When did you KNOW that your dog was “the one?”
The first time I saw Jasper, it was here…
He was in impound with his sister, waiting to be examined by one of our vet techs before being fostered or put up for adoption. I fell in love with his handsome little face right then (I also fell in love with his sister). I practically begged to foster them…just for a little while. But I should have known then, he wouldn’t be leaving. He was home the moment he walked through my door.
The first time I saw Daisy, she was cowering in a kennel much like the one Jasper was in. She was terrified as hell and my heart broke when I saw how she cowered and flinched when people came near her. I knew then that I would foster her. I couldn’t stop thinking about her. I worried someone inexperienced would adopt her and place her in a situation where she could be further damaged.
But it wasn’t until two weeks later, when I picked her up after being spayed, that I knew that she was mine. Her vulnerability drew me in and captured my heart. She needed me. She needed someone who understood her. There was no way I would give her up to someone who didn’t understand her needs for space, time and patience. She was home.
Cupcake was different. She had already been living in a foster home and was more than likely going to be adopted soon. Besides, I had already had a talk with myself about how I would not be falling in love with her. Two dogs was more than enough thank you. I couldn’t possibly take on another. I was sure she would be moving on to her forever home soon and then I would foster yet another dog in need of help.
But then, one fateful night, she went missing, and I was distraught. I was a complete wreck. I imagined all sorts of awful things happening to her. I worried she would be killed by a coyote or would starve to death or be hit by a car. It wasn’t until she was found and finally started to recognize me again that I started to have an inkling that she would be staying. At that very moment when she recognized me and sighed and leaned into me, I knew. There was no way Cupcake would be leaving my home to go to another. She already was home. She had been all along. I think she knew before I did.

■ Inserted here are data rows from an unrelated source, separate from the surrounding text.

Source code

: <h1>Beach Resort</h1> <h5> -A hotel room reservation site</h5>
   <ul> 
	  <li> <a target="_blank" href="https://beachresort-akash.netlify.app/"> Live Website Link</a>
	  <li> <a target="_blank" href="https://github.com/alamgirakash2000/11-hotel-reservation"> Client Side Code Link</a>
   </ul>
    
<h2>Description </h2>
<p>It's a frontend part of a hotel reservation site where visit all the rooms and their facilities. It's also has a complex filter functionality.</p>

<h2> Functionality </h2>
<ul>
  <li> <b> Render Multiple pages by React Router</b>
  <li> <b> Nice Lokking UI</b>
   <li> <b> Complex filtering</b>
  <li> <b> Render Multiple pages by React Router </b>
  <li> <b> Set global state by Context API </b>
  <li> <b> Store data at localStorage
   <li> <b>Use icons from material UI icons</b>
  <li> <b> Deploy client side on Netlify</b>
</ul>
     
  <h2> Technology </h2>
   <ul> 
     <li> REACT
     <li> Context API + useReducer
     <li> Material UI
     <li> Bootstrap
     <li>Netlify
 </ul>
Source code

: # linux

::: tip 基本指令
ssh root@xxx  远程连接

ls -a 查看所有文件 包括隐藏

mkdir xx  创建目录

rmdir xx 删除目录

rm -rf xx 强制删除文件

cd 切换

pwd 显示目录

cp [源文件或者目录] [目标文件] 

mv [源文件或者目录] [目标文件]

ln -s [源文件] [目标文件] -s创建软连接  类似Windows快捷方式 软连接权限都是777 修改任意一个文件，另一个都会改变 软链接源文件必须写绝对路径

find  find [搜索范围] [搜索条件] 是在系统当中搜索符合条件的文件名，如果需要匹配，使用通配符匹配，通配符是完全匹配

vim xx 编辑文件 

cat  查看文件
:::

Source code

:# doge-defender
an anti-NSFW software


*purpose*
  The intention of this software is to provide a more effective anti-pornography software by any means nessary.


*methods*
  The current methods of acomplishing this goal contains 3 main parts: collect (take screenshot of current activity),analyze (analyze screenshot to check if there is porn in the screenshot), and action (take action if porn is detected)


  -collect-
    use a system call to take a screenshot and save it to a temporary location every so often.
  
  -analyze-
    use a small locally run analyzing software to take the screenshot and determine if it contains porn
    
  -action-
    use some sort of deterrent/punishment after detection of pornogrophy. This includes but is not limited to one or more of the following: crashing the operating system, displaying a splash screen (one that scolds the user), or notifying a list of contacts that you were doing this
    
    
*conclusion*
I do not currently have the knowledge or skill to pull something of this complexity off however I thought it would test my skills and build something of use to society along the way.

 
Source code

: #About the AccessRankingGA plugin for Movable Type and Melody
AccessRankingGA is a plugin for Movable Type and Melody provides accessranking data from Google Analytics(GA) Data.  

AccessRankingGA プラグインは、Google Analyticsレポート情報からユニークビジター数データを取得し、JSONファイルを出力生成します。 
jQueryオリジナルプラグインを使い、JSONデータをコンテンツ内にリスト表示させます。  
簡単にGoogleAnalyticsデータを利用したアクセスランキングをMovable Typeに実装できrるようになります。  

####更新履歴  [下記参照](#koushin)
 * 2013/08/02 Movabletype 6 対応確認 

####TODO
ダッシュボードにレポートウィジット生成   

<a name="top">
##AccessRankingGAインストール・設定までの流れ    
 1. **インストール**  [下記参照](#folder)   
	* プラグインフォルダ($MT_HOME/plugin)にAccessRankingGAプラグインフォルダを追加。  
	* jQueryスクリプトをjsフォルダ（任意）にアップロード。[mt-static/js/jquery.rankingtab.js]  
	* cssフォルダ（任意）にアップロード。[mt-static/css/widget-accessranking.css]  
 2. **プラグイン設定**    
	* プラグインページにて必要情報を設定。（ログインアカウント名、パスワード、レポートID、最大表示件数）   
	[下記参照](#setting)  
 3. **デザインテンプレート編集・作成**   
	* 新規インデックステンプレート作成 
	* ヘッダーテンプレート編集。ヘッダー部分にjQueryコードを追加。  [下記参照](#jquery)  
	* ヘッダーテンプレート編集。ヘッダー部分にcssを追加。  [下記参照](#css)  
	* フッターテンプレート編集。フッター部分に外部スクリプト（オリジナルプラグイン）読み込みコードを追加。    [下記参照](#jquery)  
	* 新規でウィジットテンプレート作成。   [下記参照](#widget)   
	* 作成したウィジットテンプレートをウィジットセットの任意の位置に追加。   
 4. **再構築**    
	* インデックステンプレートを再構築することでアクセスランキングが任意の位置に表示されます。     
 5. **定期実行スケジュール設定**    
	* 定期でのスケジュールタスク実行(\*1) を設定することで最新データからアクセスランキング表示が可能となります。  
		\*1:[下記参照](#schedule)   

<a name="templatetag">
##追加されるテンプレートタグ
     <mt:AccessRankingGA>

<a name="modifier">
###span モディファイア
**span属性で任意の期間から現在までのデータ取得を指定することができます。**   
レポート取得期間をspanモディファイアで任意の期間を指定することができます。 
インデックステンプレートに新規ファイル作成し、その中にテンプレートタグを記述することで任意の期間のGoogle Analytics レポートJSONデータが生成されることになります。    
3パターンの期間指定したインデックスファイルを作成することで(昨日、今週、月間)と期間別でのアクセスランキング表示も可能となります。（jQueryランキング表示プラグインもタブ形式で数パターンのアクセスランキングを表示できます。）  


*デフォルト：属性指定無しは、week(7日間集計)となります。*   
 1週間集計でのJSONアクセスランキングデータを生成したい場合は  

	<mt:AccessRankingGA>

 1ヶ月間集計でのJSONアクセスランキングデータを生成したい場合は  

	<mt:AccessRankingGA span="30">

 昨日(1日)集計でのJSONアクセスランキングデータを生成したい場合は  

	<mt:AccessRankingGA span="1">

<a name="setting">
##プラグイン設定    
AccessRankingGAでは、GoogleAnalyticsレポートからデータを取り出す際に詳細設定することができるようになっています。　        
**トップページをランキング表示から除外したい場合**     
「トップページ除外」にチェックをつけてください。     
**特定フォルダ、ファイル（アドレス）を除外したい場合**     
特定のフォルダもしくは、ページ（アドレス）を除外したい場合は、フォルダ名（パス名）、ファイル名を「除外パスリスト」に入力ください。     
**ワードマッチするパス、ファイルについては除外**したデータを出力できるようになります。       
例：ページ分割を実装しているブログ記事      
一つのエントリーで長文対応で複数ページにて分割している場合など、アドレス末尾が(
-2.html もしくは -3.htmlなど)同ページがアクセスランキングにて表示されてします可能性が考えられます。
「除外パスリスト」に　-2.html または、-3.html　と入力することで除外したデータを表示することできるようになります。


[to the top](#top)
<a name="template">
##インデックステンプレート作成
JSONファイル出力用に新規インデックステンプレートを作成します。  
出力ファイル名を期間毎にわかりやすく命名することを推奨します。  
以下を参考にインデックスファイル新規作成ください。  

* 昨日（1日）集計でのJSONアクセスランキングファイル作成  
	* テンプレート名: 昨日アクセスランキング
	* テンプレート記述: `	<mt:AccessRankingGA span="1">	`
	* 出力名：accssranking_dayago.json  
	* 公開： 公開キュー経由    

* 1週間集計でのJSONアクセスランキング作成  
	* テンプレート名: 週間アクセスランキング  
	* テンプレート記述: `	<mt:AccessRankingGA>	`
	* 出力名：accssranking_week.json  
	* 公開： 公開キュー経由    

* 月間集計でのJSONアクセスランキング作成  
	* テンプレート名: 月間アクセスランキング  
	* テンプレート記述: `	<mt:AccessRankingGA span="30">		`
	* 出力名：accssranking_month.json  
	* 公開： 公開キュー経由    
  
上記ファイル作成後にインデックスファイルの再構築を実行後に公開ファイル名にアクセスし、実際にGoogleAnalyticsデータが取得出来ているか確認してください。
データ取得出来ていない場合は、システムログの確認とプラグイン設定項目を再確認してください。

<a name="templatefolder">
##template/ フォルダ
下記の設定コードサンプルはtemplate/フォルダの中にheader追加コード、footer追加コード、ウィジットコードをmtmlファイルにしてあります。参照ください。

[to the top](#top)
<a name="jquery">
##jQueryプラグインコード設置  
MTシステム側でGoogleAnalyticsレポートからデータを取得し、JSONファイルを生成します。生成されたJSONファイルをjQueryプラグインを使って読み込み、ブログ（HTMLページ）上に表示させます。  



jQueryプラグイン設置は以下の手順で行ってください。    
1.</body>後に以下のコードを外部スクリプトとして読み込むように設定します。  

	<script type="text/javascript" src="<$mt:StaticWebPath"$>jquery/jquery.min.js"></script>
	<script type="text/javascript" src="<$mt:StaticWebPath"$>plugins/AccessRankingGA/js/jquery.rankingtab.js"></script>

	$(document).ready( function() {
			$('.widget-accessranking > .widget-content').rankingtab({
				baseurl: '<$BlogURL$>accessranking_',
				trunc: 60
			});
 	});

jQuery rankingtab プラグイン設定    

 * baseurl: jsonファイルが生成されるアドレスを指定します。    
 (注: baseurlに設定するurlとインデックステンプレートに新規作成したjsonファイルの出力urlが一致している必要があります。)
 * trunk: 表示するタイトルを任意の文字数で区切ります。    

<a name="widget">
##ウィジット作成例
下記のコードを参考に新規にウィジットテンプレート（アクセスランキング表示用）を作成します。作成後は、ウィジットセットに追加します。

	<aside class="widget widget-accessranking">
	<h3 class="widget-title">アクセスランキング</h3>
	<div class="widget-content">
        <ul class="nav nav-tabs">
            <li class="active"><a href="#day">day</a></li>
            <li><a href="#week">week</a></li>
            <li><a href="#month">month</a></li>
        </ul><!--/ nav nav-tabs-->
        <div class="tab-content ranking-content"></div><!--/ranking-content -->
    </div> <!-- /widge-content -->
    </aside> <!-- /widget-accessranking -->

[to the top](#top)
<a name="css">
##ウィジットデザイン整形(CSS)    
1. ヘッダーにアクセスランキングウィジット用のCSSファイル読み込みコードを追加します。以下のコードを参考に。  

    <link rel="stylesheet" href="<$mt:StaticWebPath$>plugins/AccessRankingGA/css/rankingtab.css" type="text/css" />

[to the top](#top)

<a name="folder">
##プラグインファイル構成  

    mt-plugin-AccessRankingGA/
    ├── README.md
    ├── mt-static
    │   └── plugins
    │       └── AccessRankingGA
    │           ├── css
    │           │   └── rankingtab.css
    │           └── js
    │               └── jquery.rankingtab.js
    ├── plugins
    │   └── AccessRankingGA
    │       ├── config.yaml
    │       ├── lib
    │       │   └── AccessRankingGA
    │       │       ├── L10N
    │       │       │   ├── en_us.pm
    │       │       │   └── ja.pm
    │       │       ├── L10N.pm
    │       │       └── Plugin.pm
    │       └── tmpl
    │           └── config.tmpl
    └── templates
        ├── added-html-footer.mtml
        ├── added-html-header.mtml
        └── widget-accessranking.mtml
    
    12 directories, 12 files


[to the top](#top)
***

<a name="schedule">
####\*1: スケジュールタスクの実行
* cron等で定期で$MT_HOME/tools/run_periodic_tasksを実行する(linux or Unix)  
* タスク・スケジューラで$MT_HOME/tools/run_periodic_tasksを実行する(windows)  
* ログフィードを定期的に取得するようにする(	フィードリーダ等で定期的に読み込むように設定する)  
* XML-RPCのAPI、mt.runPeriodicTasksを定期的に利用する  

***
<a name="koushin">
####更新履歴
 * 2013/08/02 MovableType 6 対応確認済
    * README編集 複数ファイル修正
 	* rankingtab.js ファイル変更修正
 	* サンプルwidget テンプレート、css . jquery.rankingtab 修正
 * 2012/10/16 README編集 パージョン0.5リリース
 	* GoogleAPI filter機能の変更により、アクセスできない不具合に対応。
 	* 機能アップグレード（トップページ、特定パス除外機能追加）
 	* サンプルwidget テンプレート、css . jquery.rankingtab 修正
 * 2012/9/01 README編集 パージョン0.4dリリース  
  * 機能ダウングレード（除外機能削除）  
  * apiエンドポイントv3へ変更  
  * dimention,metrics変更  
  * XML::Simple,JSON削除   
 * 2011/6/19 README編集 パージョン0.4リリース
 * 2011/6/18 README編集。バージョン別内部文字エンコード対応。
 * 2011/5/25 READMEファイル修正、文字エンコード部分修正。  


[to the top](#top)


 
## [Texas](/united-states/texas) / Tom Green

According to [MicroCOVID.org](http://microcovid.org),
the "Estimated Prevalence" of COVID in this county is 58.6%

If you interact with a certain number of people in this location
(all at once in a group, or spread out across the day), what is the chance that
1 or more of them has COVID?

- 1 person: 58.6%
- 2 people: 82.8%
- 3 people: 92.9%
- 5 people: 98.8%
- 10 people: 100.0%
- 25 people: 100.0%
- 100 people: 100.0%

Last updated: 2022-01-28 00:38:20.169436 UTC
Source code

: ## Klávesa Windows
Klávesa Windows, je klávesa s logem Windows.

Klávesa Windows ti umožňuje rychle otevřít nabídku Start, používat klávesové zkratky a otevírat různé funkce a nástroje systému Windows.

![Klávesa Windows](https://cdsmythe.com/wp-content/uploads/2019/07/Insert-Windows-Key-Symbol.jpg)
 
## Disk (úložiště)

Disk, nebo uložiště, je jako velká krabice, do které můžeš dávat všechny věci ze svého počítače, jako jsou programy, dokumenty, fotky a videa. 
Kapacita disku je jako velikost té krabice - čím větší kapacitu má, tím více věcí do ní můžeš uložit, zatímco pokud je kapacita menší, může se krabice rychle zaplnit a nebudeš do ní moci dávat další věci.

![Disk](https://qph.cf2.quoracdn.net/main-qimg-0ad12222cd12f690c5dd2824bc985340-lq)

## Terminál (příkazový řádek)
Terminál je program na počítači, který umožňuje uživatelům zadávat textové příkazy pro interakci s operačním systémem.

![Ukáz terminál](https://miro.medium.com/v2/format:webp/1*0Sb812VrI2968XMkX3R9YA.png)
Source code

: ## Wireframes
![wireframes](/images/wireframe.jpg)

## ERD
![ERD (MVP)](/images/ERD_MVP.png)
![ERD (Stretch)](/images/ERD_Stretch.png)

I suspect that most everyone has had that moment, the one where you just KNOW that this dog is “the one.” With each of my dogs it was different. Jasper was love at first sight (he had me at “Hello”). With Daisy it was much more gradual. It started as a strong sense of responsibility towards a dog in need and slowly grew into something much, much more. With Cupcake, it took a traumatic event to make me realize how much I loved her. Like I said, I think she knew she was home before I did.
So what was your moment? When did you KNOW that your dog was “the one?” Was it love at first sight? Or, did it take time to bond? I would love to hear your story.